• _Supplied data_:
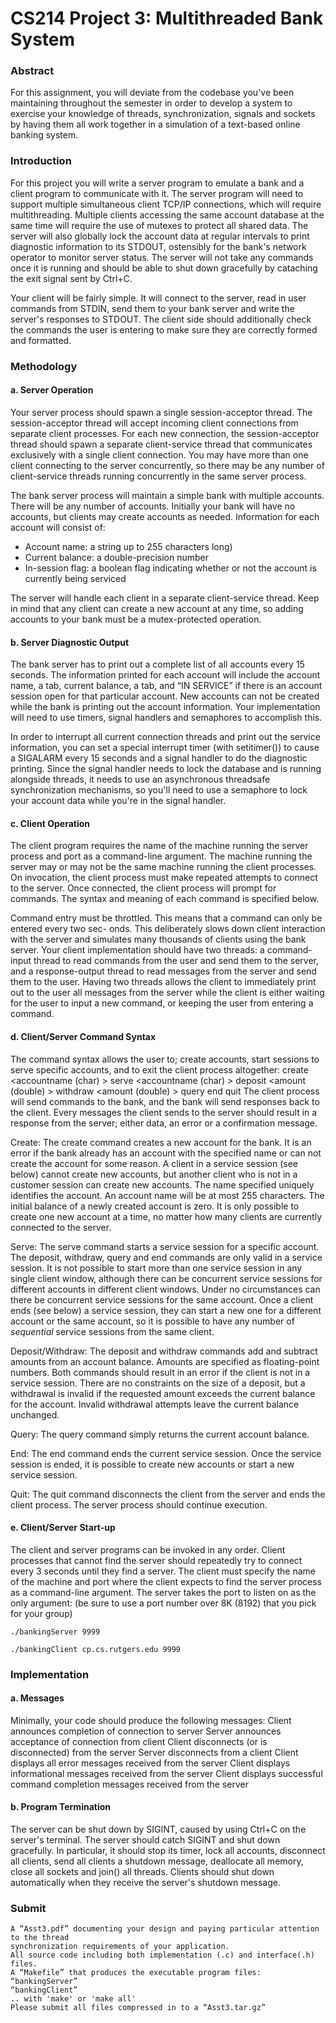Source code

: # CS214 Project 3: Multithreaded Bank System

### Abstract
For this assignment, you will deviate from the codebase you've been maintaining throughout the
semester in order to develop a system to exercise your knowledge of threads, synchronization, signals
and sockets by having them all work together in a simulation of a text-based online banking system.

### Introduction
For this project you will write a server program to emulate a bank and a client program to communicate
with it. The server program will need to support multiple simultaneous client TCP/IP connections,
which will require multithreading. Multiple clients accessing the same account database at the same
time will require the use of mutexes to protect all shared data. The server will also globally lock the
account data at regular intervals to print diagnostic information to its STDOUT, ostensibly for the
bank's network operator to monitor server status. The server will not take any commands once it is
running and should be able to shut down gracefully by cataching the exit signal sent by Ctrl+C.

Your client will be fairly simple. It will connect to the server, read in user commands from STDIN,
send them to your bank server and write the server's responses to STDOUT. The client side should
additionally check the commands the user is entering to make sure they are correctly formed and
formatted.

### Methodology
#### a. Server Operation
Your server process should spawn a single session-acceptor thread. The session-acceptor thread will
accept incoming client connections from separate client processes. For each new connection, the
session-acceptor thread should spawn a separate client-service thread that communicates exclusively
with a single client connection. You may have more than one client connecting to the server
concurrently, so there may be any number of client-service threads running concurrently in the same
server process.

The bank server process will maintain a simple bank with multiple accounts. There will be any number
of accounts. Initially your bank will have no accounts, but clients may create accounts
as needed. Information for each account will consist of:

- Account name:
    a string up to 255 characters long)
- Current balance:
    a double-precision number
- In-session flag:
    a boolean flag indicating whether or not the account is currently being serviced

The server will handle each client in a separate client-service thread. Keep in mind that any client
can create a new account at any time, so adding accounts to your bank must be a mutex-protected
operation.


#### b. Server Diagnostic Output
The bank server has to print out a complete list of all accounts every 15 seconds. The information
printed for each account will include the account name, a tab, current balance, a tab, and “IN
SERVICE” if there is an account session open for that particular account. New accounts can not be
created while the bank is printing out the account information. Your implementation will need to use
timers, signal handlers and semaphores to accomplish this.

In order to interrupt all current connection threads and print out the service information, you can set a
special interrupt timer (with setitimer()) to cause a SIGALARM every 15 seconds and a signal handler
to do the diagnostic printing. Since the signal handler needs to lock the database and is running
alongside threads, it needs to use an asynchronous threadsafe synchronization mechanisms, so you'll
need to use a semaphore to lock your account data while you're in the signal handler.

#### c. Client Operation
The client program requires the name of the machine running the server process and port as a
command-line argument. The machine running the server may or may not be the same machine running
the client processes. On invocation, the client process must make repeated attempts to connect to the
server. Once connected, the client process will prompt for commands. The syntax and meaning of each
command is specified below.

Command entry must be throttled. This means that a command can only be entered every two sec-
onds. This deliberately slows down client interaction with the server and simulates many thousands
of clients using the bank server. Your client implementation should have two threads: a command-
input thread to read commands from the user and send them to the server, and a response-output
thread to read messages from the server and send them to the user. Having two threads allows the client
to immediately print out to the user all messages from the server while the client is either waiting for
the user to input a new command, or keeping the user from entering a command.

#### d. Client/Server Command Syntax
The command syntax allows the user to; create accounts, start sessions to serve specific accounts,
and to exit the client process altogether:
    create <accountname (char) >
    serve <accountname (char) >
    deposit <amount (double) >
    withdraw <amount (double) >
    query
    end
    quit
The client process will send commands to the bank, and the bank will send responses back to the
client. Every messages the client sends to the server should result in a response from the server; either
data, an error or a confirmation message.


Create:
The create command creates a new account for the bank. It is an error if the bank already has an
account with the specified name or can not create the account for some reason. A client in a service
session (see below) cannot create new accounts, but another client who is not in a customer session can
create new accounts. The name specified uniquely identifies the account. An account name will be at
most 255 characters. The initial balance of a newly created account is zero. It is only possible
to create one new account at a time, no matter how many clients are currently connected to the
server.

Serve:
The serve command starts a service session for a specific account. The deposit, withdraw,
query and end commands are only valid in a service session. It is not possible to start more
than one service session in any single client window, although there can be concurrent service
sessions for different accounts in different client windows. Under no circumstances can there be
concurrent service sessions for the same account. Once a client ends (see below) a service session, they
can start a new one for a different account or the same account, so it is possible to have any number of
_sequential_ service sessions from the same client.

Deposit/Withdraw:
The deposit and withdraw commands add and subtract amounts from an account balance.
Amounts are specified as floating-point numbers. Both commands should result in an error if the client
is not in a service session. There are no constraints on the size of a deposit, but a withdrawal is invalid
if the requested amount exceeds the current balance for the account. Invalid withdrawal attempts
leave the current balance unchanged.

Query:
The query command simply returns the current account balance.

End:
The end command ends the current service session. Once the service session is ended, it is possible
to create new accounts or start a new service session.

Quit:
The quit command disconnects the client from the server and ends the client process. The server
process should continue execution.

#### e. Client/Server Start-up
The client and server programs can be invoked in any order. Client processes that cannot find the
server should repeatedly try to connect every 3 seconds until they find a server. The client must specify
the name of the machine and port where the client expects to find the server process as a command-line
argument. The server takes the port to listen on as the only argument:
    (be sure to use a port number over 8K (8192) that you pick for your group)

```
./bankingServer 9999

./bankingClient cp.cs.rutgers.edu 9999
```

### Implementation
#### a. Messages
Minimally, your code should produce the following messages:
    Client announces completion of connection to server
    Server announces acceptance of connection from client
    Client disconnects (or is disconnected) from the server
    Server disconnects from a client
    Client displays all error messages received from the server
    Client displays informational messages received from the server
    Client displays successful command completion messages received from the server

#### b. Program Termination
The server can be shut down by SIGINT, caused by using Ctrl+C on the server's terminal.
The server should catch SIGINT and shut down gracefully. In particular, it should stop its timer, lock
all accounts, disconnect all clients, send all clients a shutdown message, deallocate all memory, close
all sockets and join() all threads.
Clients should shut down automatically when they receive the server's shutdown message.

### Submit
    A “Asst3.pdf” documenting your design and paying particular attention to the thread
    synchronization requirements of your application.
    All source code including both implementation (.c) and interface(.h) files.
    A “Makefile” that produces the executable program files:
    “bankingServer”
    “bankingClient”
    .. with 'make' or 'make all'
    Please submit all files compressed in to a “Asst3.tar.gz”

• _Problem description_:
Respond with the number of lines in the listing above that include the word "different", and with nothing more.

• _Result of the exercise_:
2